For each line in the data below that holds "bags", return a copy.
Supplied records Start Marker
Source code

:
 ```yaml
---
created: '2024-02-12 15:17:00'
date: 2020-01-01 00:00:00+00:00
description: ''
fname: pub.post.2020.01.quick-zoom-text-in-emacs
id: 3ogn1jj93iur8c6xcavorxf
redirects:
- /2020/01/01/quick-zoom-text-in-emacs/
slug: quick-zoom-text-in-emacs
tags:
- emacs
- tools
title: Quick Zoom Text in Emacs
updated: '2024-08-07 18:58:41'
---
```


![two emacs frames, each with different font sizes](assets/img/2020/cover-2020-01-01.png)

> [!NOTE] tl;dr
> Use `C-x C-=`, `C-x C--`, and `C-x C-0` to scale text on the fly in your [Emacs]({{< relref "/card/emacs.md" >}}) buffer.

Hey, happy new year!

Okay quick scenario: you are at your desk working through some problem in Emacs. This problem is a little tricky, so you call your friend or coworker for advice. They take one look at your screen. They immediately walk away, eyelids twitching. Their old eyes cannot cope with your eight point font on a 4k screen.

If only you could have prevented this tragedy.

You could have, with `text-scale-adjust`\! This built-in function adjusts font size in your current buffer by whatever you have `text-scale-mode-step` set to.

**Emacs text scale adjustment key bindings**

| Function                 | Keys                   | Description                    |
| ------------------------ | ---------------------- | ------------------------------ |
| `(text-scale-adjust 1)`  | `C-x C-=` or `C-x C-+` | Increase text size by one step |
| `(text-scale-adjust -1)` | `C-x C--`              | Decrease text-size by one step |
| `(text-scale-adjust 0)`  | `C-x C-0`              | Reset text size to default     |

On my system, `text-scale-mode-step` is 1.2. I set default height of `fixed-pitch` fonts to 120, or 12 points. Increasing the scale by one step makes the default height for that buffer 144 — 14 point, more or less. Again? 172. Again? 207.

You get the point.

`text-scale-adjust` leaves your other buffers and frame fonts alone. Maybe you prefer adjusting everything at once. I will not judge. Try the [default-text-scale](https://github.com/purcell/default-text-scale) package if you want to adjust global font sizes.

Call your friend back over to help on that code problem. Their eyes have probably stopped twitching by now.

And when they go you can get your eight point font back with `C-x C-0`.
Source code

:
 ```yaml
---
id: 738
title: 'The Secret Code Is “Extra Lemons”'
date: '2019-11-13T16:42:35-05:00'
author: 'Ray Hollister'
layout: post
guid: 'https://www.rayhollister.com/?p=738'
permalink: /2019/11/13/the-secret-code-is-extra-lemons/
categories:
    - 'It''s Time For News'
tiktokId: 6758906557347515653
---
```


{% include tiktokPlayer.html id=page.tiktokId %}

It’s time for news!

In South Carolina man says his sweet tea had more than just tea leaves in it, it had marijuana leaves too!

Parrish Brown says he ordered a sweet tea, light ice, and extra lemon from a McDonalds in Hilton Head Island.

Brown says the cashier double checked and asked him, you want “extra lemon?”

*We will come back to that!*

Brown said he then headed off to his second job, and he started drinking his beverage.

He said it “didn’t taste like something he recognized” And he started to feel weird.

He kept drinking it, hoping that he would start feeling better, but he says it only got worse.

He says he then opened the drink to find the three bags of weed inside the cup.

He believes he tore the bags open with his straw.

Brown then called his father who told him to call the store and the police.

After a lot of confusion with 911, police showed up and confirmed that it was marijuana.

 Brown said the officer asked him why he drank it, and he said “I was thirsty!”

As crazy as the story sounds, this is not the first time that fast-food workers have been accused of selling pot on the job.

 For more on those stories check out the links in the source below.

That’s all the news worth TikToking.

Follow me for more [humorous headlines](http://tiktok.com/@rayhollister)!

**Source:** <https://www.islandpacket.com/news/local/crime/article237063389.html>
Supplied records End Marker
Response for this exercise:
He says he then opened the drink to find the three bags of weed inside the cup.
He believes he tore the bags open with his straw.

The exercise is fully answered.